I crossed my arms and gritted my teeth. Was a spot by the girls’ bathroom worth fighting over? She crossed her arms over her chest and glared.

“Wait a sec,” the girl said, a smile tugging the side of her mouth. “Are you the new girl? Who kicked the entire track team’s asses this morning?”

“Yeah. That’s me.”

She let her arms fall to her sides. “That rocks. I wish I could have seen it. I’m Yana.” She looked at the brick wall and shrugged. “I suppose there’s room for two.”

“Yeah. That would be nice.” I let my arms relax and sank down to the floor.

Yana sat beside me and pulled a plastic fork and Styrofoam box out of her camouflage-print backpack—the kind of box you get from a restaurant for leftovers. She opened the lid and took a bite of something orange and lumpy.

“Where did you get that?” I asked.

“From my grandpa’s restaurant. He sent it home with me last night after my shift.”

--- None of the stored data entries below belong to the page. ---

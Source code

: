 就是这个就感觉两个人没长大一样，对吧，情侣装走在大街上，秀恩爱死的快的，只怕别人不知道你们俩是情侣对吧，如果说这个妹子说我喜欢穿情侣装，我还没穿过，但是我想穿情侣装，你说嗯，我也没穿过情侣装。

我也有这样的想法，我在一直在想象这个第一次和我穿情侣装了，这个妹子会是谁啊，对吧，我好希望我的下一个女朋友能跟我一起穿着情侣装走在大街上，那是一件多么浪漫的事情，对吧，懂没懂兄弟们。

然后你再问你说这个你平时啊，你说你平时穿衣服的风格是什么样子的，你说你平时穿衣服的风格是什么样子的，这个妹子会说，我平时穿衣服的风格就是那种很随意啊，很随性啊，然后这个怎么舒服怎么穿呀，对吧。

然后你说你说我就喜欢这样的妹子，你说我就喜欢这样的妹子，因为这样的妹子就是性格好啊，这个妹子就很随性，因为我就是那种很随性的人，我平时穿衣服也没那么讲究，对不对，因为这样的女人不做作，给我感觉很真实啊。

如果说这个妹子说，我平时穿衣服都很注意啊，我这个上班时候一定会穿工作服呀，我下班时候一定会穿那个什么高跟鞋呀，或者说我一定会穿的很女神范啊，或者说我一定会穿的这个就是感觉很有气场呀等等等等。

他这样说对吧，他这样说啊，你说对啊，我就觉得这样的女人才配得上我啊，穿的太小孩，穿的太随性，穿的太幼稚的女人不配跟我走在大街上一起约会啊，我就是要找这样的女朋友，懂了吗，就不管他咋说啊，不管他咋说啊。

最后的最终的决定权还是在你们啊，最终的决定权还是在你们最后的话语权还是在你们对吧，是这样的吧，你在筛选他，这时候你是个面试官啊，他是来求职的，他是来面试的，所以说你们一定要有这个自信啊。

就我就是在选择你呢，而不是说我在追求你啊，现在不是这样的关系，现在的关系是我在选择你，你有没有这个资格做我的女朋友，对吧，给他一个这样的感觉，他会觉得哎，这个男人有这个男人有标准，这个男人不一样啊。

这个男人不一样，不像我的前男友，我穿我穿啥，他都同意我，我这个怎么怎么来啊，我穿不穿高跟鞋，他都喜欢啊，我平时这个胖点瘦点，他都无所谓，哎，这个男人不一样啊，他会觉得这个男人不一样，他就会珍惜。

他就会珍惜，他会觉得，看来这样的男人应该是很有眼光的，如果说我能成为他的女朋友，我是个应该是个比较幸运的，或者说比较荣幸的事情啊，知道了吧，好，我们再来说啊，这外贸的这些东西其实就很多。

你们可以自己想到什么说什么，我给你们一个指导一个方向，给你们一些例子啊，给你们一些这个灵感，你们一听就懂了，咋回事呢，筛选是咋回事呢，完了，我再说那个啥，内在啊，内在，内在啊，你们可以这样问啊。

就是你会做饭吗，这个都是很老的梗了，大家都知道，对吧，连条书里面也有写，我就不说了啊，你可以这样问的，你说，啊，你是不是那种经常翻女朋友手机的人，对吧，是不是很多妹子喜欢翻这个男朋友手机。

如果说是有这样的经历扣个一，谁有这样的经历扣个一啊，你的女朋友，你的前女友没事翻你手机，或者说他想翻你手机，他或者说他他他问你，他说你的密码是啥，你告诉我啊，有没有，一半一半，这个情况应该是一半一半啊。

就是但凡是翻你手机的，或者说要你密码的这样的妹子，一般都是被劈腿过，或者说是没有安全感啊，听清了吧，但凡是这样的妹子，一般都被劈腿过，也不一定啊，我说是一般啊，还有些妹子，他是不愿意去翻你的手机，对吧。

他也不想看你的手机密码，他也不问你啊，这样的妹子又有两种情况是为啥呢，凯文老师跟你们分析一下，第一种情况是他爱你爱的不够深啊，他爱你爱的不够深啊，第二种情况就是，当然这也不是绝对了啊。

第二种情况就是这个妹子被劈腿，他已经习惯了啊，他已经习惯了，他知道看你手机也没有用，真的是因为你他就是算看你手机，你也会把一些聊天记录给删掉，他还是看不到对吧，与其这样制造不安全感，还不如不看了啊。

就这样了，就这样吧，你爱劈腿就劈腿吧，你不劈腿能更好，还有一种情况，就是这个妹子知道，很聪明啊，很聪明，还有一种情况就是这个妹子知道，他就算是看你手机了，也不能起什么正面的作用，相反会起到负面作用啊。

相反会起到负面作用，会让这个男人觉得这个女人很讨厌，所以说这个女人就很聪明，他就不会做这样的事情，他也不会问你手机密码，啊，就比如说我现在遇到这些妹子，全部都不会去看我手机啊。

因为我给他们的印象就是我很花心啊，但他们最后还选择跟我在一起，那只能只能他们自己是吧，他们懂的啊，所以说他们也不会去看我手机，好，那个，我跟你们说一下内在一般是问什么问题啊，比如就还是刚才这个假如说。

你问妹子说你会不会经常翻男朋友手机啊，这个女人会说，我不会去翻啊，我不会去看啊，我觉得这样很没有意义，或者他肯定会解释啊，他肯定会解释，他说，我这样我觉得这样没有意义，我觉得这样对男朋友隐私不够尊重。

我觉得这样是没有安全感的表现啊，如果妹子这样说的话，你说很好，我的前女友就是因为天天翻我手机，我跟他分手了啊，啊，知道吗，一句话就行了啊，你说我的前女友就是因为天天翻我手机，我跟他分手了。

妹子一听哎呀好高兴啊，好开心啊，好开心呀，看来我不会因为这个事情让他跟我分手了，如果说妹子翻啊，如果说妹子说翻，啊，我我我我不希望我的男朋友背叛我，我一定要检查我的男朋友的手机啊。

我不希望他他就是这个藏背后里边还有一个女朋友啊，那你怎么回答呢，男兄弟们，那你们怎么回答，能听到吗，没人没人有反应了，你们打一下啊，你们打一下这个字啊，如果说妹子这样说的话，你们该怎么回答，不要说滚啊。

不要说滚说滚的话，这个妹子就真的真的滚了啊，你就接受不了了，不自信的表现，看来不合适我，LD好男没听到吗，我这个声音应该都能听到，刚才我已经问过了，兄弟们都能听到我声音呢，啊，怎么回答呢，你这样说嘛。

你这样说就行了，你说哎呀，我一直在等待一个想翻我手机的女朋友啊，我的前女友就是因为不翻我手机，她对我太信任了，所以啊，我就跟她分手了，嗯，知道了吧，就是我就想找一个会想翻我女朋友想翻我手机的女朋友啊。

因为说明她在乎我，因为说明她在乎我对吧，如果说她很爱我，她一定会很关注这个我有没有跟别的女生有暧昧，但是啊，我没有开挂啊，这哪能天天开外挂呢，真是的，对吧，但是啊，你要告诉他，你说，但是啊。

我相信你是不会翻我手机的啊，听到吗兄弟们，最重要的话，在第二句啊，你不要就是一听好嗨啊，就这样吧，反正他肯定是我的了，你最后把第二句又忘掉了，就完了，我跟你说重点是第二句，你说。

“You work at a restaurant?”

“Yeah.”

“Does it pay well?”

Yana shrugged. “I mostly get paid in tips. Some nights it doesn’t pay all that well, but on a good weekend night, I’ve come home with more than a hundred dollars.”

That sounded like a fortune. I could imagine having my own money. “Are you guys hiring?”

“Why? You need a job?”

“Yeah.”

Yana pulled a piece of paper from her backpack and jotted down a name and address. “Stop in and fill out an app. Ask for Naalyehe. He’s the tall leathery guy with a heart of gold—and my grandpa. You can’t miss him. Tell him Yana sent you.”